Head Lice
Head lice are small wingless insects (Pediculus humanus capitis) that infest the scalp and hair shafts, feeding on human blood. They are common in children worldwide 🌍 and spread mainly by direct head-to-head contact.
🧬 Aetiology & Life Cycle
- 🪳 Adult louse: ~2–3 mm long, grey-white or brown; survives up to 30 days on scalp.
- 🥚 Nits (eggs): oval, ~0.8 mm, cemented to hair shafts close to scalp. Hatch in 7–10 days.
- 🧒 Transmission: head-to-head contact (combs/hats less significant).
- ❌ Not linked to poor hygiene or socioeconomic status (common myth).
🩺 Clinical Features
- Itchy scalp (pruritus) – delayed hypersensitivity reaction to louse saliva 🩸.
- Excoriations, secondary bacterial infection (impetiginisation).
- Nits visible on hair shafts – live eggs within 1 cm of scalp; empty casings further away.
- Cervical lymphadenopathy in heavy infestations.
- Often asymptomatic in early infestation.
🔎 Diagnosis
- 🎯 Gold standard: detection of a live louse by careful examination.
- 🪮 Detection combing: fine-toothed comb on wet, conditioned hair improves sensitivity.
- Note: Nits alone ≠ active infestation (may be old/empty).
⚖️ Differential Diagnoses
- Dandruff (scaly white flakes, easily dislodged).
- Hair casts.
- Scalp psoriasis or seborrhoeic dermatitis.
- Other ectoparasites (fleas, scabies, body lice).
💊 Management (UK / NICE)
Aim: eradicate lice, avoid unnecessary treatment, prevent reinfestation.
- 🪮 First-line: Wet combing with detection comb + conditioner, repeated every 3–4 days for 2 weeks (minimum 4 sessions).
- 💊 Insecticidal options (if combing fails):
- Dimeticone lotion (physical action – coats and suffocates lice).
- Isopropyl myristate / cyclomethicone sprays.
- 🔥 Malathion lotion (0.5%) – less used due to resistance.
- 🚫 No prophylactic treatment of contacts unless live lice found.
- 👨👩👧 Treat all affected family members simultaneously.
🧼 Prevention & Education
- Encourage regular detection combing in children at risk (e.g. school outbreaks).
- Explain that lice are not linked to poor hygiene.
- Close contacts should be checked but only treated if infestation confirmed.

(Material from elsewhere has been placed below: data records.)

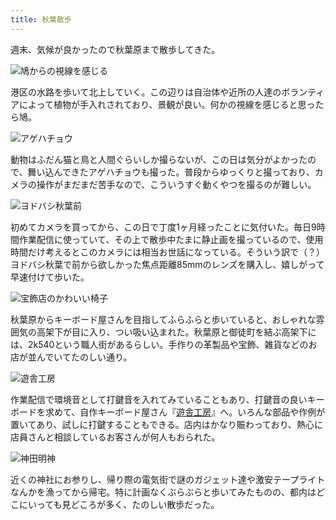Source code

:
 ```yaml
---
title: 秋葉散歩
---
```

週末、気候が良かったので秋葉原まで散歩してきた。

![](https://lh3.googleusercontent.com/docs/ADP-6oE6ijGLCv6-l3aBGVGdh8cQOtkTZgXuF-f4NbOeSv1a3Xf6g2SWVbsVD_1wTCxxOY8L8ucve5g_gtIG7QTjKrZE8C4z_iaboqbdPqEAunl9t2J3tCGzPZClSxDAzV0UM-VpKJ54n4cXUSvJZS5cmu5CKP0xddYN1NndOfshZeerrQKfSJX4RJdKLZzvs4Ee8aWp7h9NjPVomD9inEELdv8jp11ZzjbNqNH0tOllqipOWn5kJvWA30TD9lxiRk_HZct2nLgGRG9fi0y-3qu87jx48JdkUubsZhRtSmPK9o7mxDH9rDLYTjQO3inZ9TtqmB4UQEw6Z4v4dklgMJanYOJDlej6GMhn4wiaaOMqp6LHyX5RHHp6eqkR-I23uXs6tgPCHlTJ6_W7q3Fgw0zx57wMDZ9gupZsT6goC_U50szzAFdD_yGcMcPzkHJGuMTHFEm7VUFapBlKuKe0rweoAM5O08hY5DmarxXNakxees4d9n0GacF1H6MNLq6xykzZQY23xfE1IwkzTH2Jn5JAClr60sy6BYfNVpvJyNF1VmYk4FnQ0gqv_pP1fm-MWX7Wsc4jdAiADouUP_9YZVf8po_yEEzm_bydvqhb-pRfnp7zJFca1ENxybY9GSTPUHyqrm-So1rBqSyBzagRJ6YkVvc9w6vJ4KyEClUyDjF59bPuxy4hkFUnnvFRuVIl1GPR8YxmLNYnQajSszrxtdwLP1vV2lYLClVDBu8AMtHVuxW0OoDVo4hiSM-lP39bCKoVvOe5fRUPgQhez3lZ-VN3hSdIVgpcHQG6FU889aW-5If7n2Lg0JH2C0WwHIFW0u10-4_xUb-dOVb1iEQG9dt1meos7dg8D03UpYGVBDMOsr_PbQ9vtrZP108Brtjul4EMSELOhjphCJhAy2a-g4WSuAR2A1yLfDpb7ZvtQUIwcMeV_RC90om5lKnrAvWKxtkJ-uCuAAKvXYFRjV16tMwdWWzlqTTsY9jkEhcrOPvJNZxqFTWAPfPVAcOZ3zB8maS2rqR64_TdMShjmwyhJSpKN9bxtkX4UYGP7egFpaU4keM30WoBuPvrv5fVd14_r2wKzsKx_-g5MzgQr24eu6bqmb-gnVKiJsR-43SU3Cy9XKzl_uqIowUMqMrz6hg_dITXBK3HXRXX-bMzF4wpQqnmqqGSXXWXPD_74m95JEDMIkuDV4uqfEa82HDg1X1zJe_pWf40tCMpioVCGt3rY_RKslCMxqt_UXaB3caCBiHgWbimdcfMvA "鳩からの視線を感じる")

港区の水路を歩いて北上していく。この辺りは自治体や近所の人達のボランティアによって植物が手入れされており、景観が良い。何かの視線を感じると思ったら鳩。

![](https://lh3.googleusercontent.com/docs/ADP-6oFR91GHRpYYjUJ2X0hjR4CQqbt91nzpAY0LBZeqCgjPHFRM7cUvvn618f1VjO7MqciA4ozRPvl0mGJi-TP8auRNe00Qe6Nd0bXfmn6tsQsBULRzQiq_Y6kL-xKGaLcmCUzo6d-DyNpGy0mUb7xzKQ7vPmAL-nr4DbXUk6--tTmqpDMKbCzevp_NzpHVHe9lZ9X9Slrol7j00UgwaY5dPyUpTgxhIil1wFOfC-14Wjsy_Y1OGDYUYy9-f4GYSptG0ng-pUFjBasLNoQzeGEk6HiBZEvr2PmIpPLfE8gDp6--cNNUA_0S7QE6cMbmLLSfZv2X4q2vStrCE1HOk3y197XLodsUxbaK6zoY2kcdw92lwtlc7aP8sc6LwmAR3fJQoe6O19t63bXEvPKL2xRM6uG9zX4iiKSYs4_VKzwqqeN6lEh4R7bb0uvhnVdTfgm_qs_vjQFrC7uPnVrk4MJHHVe6rWxqHqpaMA8g-6NomelrTCPrcKGdGOACzwGwRB69XRyVvGnZ-DjaDjDO04O7eKXy1u3YaLdlF_pnda4El-XVq26MCpY7YgpRwVBFu3hou0xp1HjYIKfn8hyr9JJ5yfYnUeRPhwpw15vxiCOWbZNMs1abqL-LyGuY6iLGCQTUVjO33dOzUvl_k0NndqvXxKKROhYT64zyE8PN3qTD7LHvbsOZibUeQnaBhUUTx8UKX_ni6NG_Wuna-Gs1reHVFw0gXC_SYvqjpzJTFeIjPVTW2QrEQoZ3om72dQihCturPEuSoiBfr7uzA9V9ev3fD_U60aGALPzZEybIiPgeuOdffzG_7RrYMu44RV5LLOJY23z4m_FN0E6j-8OC-E-DM0WU_7nFCzVJ4LK-xTOvvLtrVQsAmaJvt0k6DC9hn6NbQUrjCWJ0Z-TmujBZzkLIZWanIYZR6AYdxO9q6-cb2AYLYJ_TWntjb8xaCj8txfretixPsg7Sf4Pzg3F_JLUJ3En6mKLR9j9oc2_iCfvc5UoWquPR7QAFQgs_CvsY0d5-CRqjNQQzE5zRiER1NlSjs-hMlW7Sq9JT__3ovh0NmZ4sm0HsLLA37DFMgk1HbooR7rcHZBl1L-ybz9kDaHLSpe5zDYnZJqfBnIXolfvoFn1YO2k8dulFMlPgKhLCC_O9TZzPzYXKFGsLp6sjYOkzjNDcOmmMGRE71eSYfTccDr_tLgsFu4qO-LSkcO6aaJy2uPzMa1iOLVF9SvCVecm1XDtzX6tPdrgiKgrW-9wEJNzcnyy34g "アゲハチョウ")

動物はふだん猫と鳥と人間ぐらいしか撮らないが、この日は気分がよかったので、舞い込んできたアゲハチョウも撮った。普段からゆっくりと撮っており、カメラの操作がまだまだ苦手なので、こういうすぐ動くやつを撮るのが難しい。

![](https://lh3.googleusercontent.com/docs/ADP-6oHf4Lbs_zKMaAoG5ecnh1efuLoFS71rjPIosREVF0RAjr1p1hlh0qIzEVjRWRZBkQpSkudwlgHwtkllZAG3Nf-P8YHrse_SxwF_i9cFLWmZPOz0GZQW9SgvcNR6QsCTjfI_SZz8gRdyen3ICQ0vuO-gxiIa2nR-dm2pChprBPQEb9n2w8ItB32cave_gv-HQb7XKfmkEL2CygNhJhcH0wno_eNoQvygxUmMG2DtB0pKp1NTiliJ_sJSgxSz8HVK_G69dMLGumZLdEnPJASl_9DUJdhfQxmJXz8bt7g_G2Bs2bQIlIRIvwZhn7EsTilPbdElyzLrdzJ_QkRm5gMFlPPC0OVBn-KJt-gnFdUHujy8ndGF7bCz8v5k-V1bGbd4w9jsjk5UKXDLXiVFJ8GUGBEKhb2KsURhfoxWN9yqT-LfGRCKshGtajLImuOc1HIT0fpn5k6wggfmRlz8n4NoBZagm_szkkM3OftCyQjA-S2RLmk7I0yILeXmspUltV5uqBQ5jF11jpkYFyX2M4HEEX3xXBLXYBvdhBNXD4bWoT85DUwNzd7NoA4gE8jNtbZvA1FbIhv_NbwU6-RKv3qM8fwDxhjcHhfe2pOse5IU6tJOhMVSYP5KSk7f0PnXHSlar_BxJpQpl18ywGo9mFpkeQTcZL_j-SOGTruq6olq1x6UqFjIA8tOQW5Oi9Z8pC7YgfDTMXpdV2lv3n3QKSV5BvK1Zx75Fh68QmtlrVxjiPsNtlDC8LDJfs93qvQhZk3CrmQZVWlLBihPDu14GWiXEao5IGZzRC23-ytRo2G2ZqlOjDjDv6jtXTi3HON_1NLGXCkoWeyMcgh6h6XdKIyZspnBC75hMOoxdxTMBqnkHyRvo1jJ0fahzx1OvnEON_AxpHpJV36cuwV_BtQayKQvMBEfYhBdK36JuH7gjIXagYTXBFn9zWOuYmdLzWQ5hyuDEVwuxxAq6wF0RM05YFMg6U_8Sy-jyr4cqhPgxwIl42w-dMdECemz5HHN3ApQIa68ema9IxBqrYCBiCjpkkyUGlg4URxna5cC_b7eORcHwiQIIZCAAvvBlo_cACyoAyj9wUgL9WIgZb0qvWIFL8jj_5IA6MsUntaJm6UQFhVl4ibIGQP57A1Zbs188dj0KdgGUUyxvBmMEdlKOPTyhc-0SdzVEIaIYGZ6uL-9XoH_P3ZKhnk-rN8yBxaN_OroJKkayyhREsZft4JF7FRW-irU_4re6wvyNjafMKI3L-5xRIvnRyHdNw "ヨドバシ秋葉前")

初めてカメラを買ってから、この日で丁度1ヶ月経ったことに気付いた。毎日9時間作業配信に使っていて、その上で散歩中たまに静止画を撮っているので、使用時間だけ考えるとこのカメラには相当お世話になっている。そういう訳で（？）ヨドバシ秋葉で前から欲しかった焦点距離85mmのレンズを購入し、嬉しがって早速付けて歩いた。

![](https://lh3.googleusercontent.com/docs/ADP-6oENrx2jXrSyPQsGLnhKcNTZ7QwKJm35mvwmzfwwKqgL0-jFHsBMQnRSchqvgiyRC3qcvGAyJiDpNTD0ewgSQZqEH6FCN6SJMwM4hvqv2pPZermGL-GiLI3MZCuZmXrvGq2-JB9Tf3Tt0SqnE6Qo334Ti9tN1L4IhDyNRHAAh7WIK8L8Uv_lcM4SXJNZtBp1SxEGc3VtVVzmIjLe6ebilLyF1p7UaXnf58-BXYxltKX-JTSDGdPgXnd3yKLsDpEWckrev0z3lSuNWjvjYhDSy8sntkhQR1kNo7cu8xbUyLRvuVhEj57OfExfvy96UzcUV45mTFlbeq8Ih97B896ouDDCuUhvnUrSkaCZeaJmWePO3tcw_PFSGo5eoN9tAqoLkT1UjMfc6hRowdFZQiNmi_iw6uhEBj6puzbb3nfNg8zPLdFxnSzPDX3XER0aIfYvb33g7WwTCh8nViI5K2Llxmv27jbtMyD_Cgzs199RTS6j6g6Nzl8kkmQWBLKZjpOQdvbSY0uVpwKEA5MBXFr7SafK-1YWuyq8Y0c5FbhK2AxVqT-grOfgCskYh0av-pMVUq-IRS97wNiv9jABANyDN6XCwjfjqpD_twBoPYDBfpBbn1R7dOR0hZQxSobfHGHzvESppR0dYCapDhcDoxqG_fPjB71DvZbZR1QnVUOuADdCY0wzZYIDLilP-57coK_TXRQBr5qwP4-ZVzeNi__nQlj9ihHwwrACu8sk9gI7GWQ7HXRuW5IK9zQMLhw6fMpMUYoI1xfTDnGTJtMZ57lEGtPL9wVOdktWHKpVXBYeYdLb_Rh2UJnNreqN7hbbQ5ptU5TSUZkWJtbctm69dOZjGyekRoBGTdaehif-5Ddk4YYWZM9iBpr70hChfiNzrYWpdSWVJkZcXeWj8Ev4tnNORuveOkH4ppDEYFFqTZeyz-dNqZ-57dy71qEES8Z1eAwHhsvse9ZZCdGvTSK6To516AkXPKSlJ-Bvk4cAbVsMvR1Kdq8v9d-eTCHKLLhOWAafxgafB7zcYIW5O-sut2iZkUbfv7Us0W70ImvsOjFcAuIX9OBhBR_3WdxhHuk_44DhV5Slf7cUp3zKSckp8K7-J7ehIH0uc4shX-EEPEik7zQUKAt_ammLrkWZvrDQlUl3dLiqREkn-CDPuzFXzrAP54Qa7YHxuDxxpB-rJQ0igMqaHMqtMTTd3CC-Qy9cs1XN90BVe8ixrJDhFn64t_ts4ysmHvgO7biATGLhuRPjSdzYrZIadQ "宝飾店のかわいい椅子")

秋葉原からキーボード屋さんを目指してふらふらと歩いていると、おしゃれな雰囲気の高架下が目に入り、つい吸い込まれた。秋葉原と御徒町を結ぶ高架下には、2k540という職人街があるらしい。手作りの革製品や宝飾、雑貨などのお店が並んでいてたのしい通り。

![](https://lh3.googleusercontent.com/docs/ADP-6oFFPq_796a-Im7-t2nZ4ahpDnJ-fnul753MdqfC5fKB6V31P5S_-yotzszM5aa7xArHRFRF8zV0KJu3xOki_E5z9V28l0BG_GpcIakgrzFLTZwDvhbGZpiuXIY3PdG5VK-ABZg_4XMmwafg2fh03-KvD3gR-_hM5XAqqWUwVvfZzsttSHWggf4IPexU1qFGHWuSaI39kW1kgIqKGcx1IduJhmRgo_prNsNU9BuwOIx6p4rqhh9cSiZ6O-lkkoG_8kr8EFlRrYP7_AvBL9UgTBzeSu3Pxgb9zJ-pTOLfBgZqrw-rDXxsOxEAiM7WAELa-H1cAE0NMr5o8vILBBU18XYCn5_MApBv1ZmKfwFXdZYPTZPxU_aB8HiQZHUu2IABPf3JuJ7SUFhgbJpqPzJUpTmcjBMGANng2ts1cqULuL2Rlh2eiie1gn43xJW2VKz6ACmgbez5Wx_Ey85eDKRWghqSR-28GaTaMG8055zQwIXZqJsUsjq1sC1bVbEJafRywT-uoLE74qBzXSw0HUIr_8OtreLzzFJ29TDGHTLzHdkqdeNNoLShv2NtWxuTzCGg1aqGym8aMsCFrOzQdWaTbor2xY9Ddsc9AqA1-P_g0-SA9orWKM5fk_eiPrl655WiS04_aNY_dD68ouyaxkpc26u-LD5xfzz6sHdU3v-N9NGQJfEBjXcSgtEw3utBa6IGoCSrhGBArwgW5F2uJU27mVchSHrUxDoO4khOg_iWhfd9x6SGKHBUMFULhVJYu8Kxk6IoyeN_bka0HsqHBooFhXljwErb21PV0-od8PnQJkaIEBKVipKfN97ujgdklRoctXeIj5jpHblJRKoo4vAHlGq1v-RYf21Px33jyVaip1E5IJiIpyOTxIjG8pKOV92nCjA5NcY-MgLG6M-zmAsTmVnRVbqQrwaqs1GaYEs6tczH1qTuAqpO03njxBcJBDC6Bhc9HXz0W5tQOOnAfrMAF4w2AWogbjZmEX3oyYWQPSO_z0_4NeARHORxvnZzohOJE3-CrEZ2c1VfgLKoyhecr3Ntoms3pkmeFWjraoxlOsjfJiXqGytzJMezkwGTaAr5nbvlmfO3NYZtQ4Dw-T-uL0AVW6Q5rhI9iQVaX6E01njYaTYIxgAP7MK-eSTT0zv4zkpBLxSaqEhKjL5thkVkYZEIlY-D_4oG3_Z6ayvfR0y5vtUEJ8n0Qi85uNmuSD5XI_cXA84_F3IIfyom0LBSqhvEmQfLXKACotCtoWPkWo92qu4Gxg "遊舎工房")

作業配信で環境音として打鍵音を入れてみていることもあり、打鍵音の良いキーボードを求めて、自作キーボード屋さん『[遊舎工房](https://yushakobo.jp/)』へ。いろんな部品や作例が置いてあり、試しに打鍵することもできる。店内はかなり賑わっており、熱心に店員さんと相談しているお客さんが何人もおられた。

![](https://lh3.googleusercontent.com/docs/ADP-6oHRTrYHFHvqa-nDrHEUxxS7o_7WzcvLifeTQ0ml0WFuwh0pfGC2e-2ONKlsfnYJbwaIT6hMk_7rNjs3cJE5cHuSyx2K2uKJ9ATHAWE9OrPOOLlYMDWdKyDrL5pnh3DmlJlhTSiH0J-N-TowjB2czeJLRoFmKG1ICxawvkEcpeJZELI6gTX8Xn8www3-2JVBlMj0RTZvMVfs1m_wLezbbG0vSq1F5b480vOU4ftOD1fGORuDTlvVQdBBobnAarEsO6TOogfDVWCdoKc1h6fonB1DoIamLlRgb35_a1yb-NsHxPkk4a-XReUDQAT-ZdCptJt2XbN6HzTFtB1AsjxSjmo8UJHb519oPLbAj_MXB8cuLQ9l6z0gYUulAUlgx38LdOCvwOqbe4oHuWWmyZxJGLZMPij7S7zbVX0nzdrRKgi_c4B2fEQOMpcRabfyxt3xLjrZxSLNMuMyOL5Uhk6azfg3s_M5UAXWWnWJMkM6MLPTo9v3uAyLDa96lNCrAMXh9E29eTultwQHDqvL_QSS3q4FbIgS-jM1K3HZkEvW48raF9EpX3SPb6JpjODYNACaXOeA65DzP7YrkjYE4B4soatloCNANn78YzVE_PeV3EdhY52tDGlEJtH3lUQWdxOWg2X5fxVnnT20tNBSs7muDk7jMCTGStxGXTcCl_cklBPvNCRxh2zTnjZqcWLq-Zp-zy3jCswya7Yn4__PNFv2ugahJ5xzxZmHHlHgmro9awGH74dlM6buzZfNoQBVDP693coYkhMprVoAkcSnM4Fcex3ndQT5H9UITS4JP0F9mVma61gjNi2vp20jcUNOQMDz3g-SqId_pYVlHT8BHUio7Lg8iPNvA81Jo9gBcVUzuApZza9zGZUWKQC0i1zuyOK5NBkO4LVKquGZoBP0Jz5xV2P4RDLjS1008PpX_V6TC5jwe3_a91hug7O1P1nJDPWb6iq4eRPAlhnhn6TQmbf1hgfXmZFzL2hVZJGQXXtY3H-D8wJKQ-RSuGLbxI4KGK0PiOMinU9ZXhbbE89OcdAn_Kw5O_DFcJoghlEu_C4kuw5kMrKHCJnrObArB_nBRnd44ixpCiAcKgVqaywxwKbtaFL-3rZ1Ba01v9vFZIrlWTobeIg8VjPSSdqJwzfhf7UIUUg7nPyB3pl2vcoU2xRrbw9-LafbVF53cSP1RhFza6_TMzBpNypldNGXw-jKCIfivAOFb6Vt-tLyophuZfzmzD9eJJVT_-718o5GjCovc-zhH6AFmg "神田明神")

近くの神社にお参りし、帰り際の電気街で謎のガジェット達や激安テープライトなんかを漁ってから帰宅。特に計画なくぶらぶらと歩いてみたものの、都内はどこにいっても見どころが多く、たのしい散歩だった。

- Wash bedding/clothes used in previous 48 hours in hot cycle if practical (though lice survive briefly off scalp).
🚨 Complications
- Secondary bacterial infection (impetigo).
- Cervical lymphadenitis.
- Psychological distress, stigma in children/parents.
📚 Exam Pearls
- Diagnosis requires live lice, not just nits 🪳.
- Wet combing is first-line in UK children; reserve chemicals if unsuccessful.
- Dimeticone is safe in asthma/eczema; malathion less used (resistance, smell).
- No exclusion from school needed once treatment started 🏫.
🔗 References
🐛 Case 1 — School-Aged Child
A 7-year-old girl is brought to the GP by her mother with persistent scalp itching, worse at night. Examination reveals live lice and nits attached to the hair shafts behind the ears and at the nape of the neck. 💡 Head lice are common in school-aged children and spread by direct head-to-head contact. Diagnosis is confirmed by detection combing. Management includes physical removal with a fine-toothed comb and topical treatments such as dimeticone or malathion, with advice on checking household contacts.
🐛 Case 2 — Recurrent Infestation in a Teenager
A 14-year-old boy presents with recurrent itchy scalp despite over-the-counter shampoos. Close examination shows adult lice and excoriation marks. He shares sports equipment and has siblings with similar symptoms. 💡 Recurrent infestation often reflects inadequate treatment or untreated contacts. Reinfection can be prevented by systematic wet combing, treating all affected household members simultaneously, and reinforcing education that lice are not a sign of poor hygiene. Second-line pediculicides may be required if resistance is suspected.